A dog left out on the tarmac in full sun during a recent heatwave in Australia has died. Duke, a boxer who normally resides with his human mum, Kay, in Sydney, was being transported on a Qantas flight from Sydney to Brisbane when he was left outside for a time in 40° plus heat. It did not end well.
Dog left out on hot tarmac for extended period of time
According to a report in 9News, Duke was Brisbane bound on 19 December 2019. Temperatures were hovering in the high thirties but out on the tarmac at Sydney Airport, it would have been hotter.
Duke’s human mum, Kay Newman, stayed with Duke until he was taken out in his crate to be loaded onto the plane. Qantas said it always loads animals last and offloads them first and that Duke would not be outside for more than a few minutes.
But Ms. Newman could see Duke in his crate on the tarmac and she reckons he was out there for at least fifteen minutes. A flight attendant had the captain contact the ground crew who checked on Duke. A message came back that he was fine.

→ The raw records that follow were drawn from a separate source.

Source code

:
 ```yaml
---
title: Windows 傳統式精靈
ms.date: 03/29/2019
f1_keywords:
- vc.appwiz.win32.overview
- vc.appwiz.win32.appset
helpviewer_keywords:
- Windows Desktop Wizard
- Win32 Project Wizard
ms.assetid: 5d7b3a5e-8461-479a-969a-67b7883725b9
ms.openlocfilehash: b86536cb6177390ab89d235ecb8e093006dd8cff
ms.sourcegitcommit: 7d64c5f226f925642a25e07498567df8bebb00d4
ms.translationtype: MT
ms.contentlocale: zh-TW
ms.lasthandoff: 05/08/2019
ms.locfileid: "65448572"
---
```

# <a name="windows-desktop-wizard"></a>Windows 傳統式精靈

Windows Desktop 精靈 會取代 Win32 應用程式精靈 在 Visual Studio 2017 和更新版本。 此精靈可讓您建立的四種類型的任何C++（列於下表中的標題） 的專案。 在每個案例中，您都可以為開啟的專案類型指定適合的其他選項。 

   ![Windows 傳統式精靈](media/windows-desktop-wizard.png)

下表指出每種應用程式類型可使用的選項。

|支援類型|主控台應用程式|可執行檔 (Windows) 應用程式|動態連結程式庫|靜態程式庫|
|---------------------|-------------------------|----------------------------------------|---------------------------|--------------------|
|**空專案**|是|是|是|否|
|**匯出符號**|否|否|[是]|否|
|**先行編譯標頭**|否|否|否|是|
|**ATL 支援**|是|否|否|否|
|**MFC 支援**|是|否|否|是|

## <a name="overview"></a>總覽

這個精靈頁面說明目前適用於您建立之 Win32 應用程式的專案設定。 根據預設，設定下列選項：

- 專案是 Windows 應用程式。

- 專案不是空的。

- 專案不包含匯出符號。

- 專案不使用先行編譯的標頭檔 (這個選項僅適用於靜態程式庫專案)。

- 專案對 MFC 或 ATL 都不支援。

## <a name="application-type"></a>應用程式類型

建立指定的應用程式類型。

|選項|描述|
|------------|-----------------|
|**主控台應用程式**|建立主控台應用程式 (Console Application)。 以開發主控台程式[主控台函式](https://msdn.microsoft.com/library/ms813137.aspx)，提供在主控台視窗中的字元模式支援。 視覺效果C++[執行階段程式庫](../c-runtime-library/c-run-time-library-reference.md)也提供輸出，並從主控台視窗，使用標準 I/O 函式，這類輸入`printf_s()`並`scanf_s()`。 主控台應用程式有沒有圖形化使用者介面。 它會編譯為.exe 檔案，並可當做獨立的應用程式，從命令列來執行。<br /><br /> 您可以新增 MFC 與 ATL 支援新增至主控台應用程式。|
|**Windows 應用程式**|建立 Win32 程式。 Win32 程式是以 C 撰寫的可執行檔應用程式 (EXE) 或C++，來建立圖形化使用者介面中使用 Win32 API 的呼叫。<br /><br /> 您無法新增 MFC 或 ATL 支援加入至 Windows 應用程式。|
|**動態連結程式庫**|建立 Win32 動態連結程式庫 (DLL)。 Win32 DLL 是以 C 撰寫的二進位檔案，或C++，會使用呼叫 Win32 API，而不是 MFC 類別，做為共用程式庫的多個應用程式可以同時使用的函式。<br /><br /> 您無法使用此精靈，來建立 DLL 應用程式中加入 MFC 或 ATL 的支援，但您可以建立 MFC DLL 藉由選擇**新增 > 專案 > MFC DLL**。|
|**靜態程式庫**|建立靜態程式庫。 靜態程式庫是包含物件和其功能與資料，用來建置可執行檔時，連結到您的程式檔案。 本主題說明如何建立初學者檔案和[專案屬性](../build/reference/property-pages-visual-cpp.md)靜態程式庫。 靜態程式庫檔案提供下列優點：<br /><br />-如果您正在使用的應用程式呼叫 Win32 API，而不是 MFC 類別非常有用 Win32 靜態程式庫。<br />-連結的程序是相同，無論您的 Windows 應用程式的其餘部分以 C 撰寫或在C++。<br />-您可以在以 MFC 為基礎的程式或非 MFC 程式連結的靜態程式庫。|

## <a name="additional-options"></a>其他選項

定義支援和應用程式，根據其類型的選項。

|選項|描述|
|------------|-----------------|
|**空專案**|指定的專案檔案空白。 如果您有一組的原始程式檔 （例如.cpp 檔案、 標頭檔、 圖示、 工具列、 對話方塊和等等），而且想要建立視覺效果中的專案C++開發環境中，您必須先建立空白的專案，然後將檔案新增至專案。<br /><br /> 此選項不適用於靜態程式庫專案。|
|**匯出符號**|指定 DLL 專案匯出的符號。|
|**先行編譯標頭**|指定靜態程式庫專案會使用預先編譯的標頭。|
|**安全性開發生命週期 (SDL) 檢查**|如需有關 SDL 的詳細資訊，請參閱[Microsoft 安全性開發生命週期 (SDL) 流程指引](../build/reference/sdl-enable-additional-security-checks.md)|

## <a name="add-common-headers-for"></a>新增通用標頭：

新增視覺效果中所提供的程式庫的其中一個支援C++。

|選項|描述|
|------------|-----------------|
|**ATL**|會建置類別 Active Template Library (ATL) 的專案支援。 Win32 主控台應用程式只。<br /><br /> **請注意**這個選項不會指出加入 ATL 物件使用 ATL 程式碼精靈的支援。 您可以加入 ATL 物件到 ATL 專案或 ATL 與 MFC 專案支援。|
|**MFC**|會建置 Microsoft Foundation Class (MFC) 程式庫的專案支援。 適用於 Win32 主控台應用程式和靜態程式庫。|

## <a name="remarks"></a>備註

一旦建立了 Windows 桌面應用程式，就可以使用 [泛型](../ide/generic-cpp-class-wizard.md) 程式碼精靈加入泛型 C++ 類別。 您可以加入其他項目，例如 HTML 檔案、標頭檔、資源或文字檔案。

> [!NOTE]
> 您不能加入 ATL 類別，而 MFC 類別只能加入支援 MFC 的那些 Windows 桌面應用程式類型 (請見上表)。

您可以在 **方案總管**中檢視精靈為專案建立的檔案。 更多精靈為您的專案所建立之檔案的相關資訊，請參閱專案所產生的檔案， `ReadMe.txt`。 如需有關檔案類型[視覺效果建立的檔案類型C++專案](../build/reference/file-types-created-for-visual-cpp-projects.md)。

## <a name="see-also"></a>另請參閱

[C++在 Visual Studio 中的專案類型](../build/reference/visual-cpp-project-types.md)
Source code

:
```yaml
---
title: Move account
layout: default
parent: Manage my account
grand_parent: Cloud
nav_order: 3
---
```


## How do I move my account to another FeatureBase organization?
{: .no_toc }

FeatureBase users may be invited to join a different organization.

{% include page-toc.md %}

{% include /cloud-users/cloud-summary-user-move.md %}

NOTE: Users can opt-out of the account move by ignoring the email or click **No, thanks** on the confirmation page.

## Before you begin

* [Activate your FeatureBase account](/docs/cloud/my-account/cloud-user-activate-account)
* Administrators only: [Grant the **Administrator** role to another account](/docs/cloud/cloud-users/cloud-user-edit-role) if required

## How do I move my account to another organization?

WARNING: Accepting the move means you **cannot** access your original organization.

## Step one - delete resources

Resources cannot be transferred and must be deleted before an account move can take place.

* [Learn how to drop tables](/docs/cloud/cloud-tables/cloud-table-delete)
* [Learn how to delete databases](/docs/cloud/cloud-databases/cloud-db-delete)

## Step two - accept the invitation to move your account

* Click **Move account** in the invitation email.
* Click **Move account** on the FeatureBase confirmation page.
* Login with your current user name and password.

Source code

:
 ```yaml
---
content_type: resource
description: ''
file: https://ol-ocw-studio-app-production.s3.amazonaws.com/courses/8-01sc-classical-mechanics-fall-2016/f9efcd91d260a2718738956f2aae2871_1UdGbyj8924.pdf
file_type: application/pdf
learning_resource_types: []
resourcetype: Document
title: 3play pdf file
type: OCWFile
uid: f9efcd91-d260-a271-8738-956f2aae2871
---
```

Unfortunately, it wasn’t the case. It is only a sixty-minute flight up to Brisbane but when Ms. Newman touched down, she was told Duke had died.
“I heard the words I never wanted to hear, ‘We have some bad news, I’m sorry but your dog didn’t survive the flight and has passed away.
“All I could do was scream no, no, no. I demanded to see Duke because I didn’t want to believe what was happening.
“Duke was still in the crate and when I reached in and put my arms around him, I knew immediately why he died because the heat coming from the underside of his body, and the bottom of his crate was immense.”
Apologies from Qantas
Qantas has since apologized to Ms. Newman. In a statement, a Qantas spokesperson said;
“We have expressed our sympathies to Kay about the passing of her dog, Duke.
“There was an unexpected delay with the flight which meant he was on the tarmac for longer than usual but our baggage handlers said Duke was fine when he was loaded onto the aircraft.”
Qantas makes the point that breeds such as boxers are particularly susceptible to heat stress and asks owners to sign waivers if such breeds are going to be transported for extended periods. Ms. Newman disputes that boxers are any more vulnerable than other dogs. His death was preventable, she said, and the airline prioritized luggage and cargo over her dog.
Not the only dog that died
Duke’s death happened days after another dog died while being transported on Qantas. Frank, a bulldog owned by Anthony Balletta, died while traveling from Sydney to Melbourne. Mr. Balletta had said;
“I never thought I could love someone as much as I loved Frank. He came into work with me every day, he used to make everyone smile.”
Unlike countries such as the United States, Australia is quite strict about allowing animals into cabins. Support animals or animals masquerading as such don’t get a look in – they travel like Duke and Frank in a crate in the cargo hold. The only exceptions are bona fide service animals such as guide dogs.
But the incident does suggest that more thought could be put into handling animals during extreme weather days.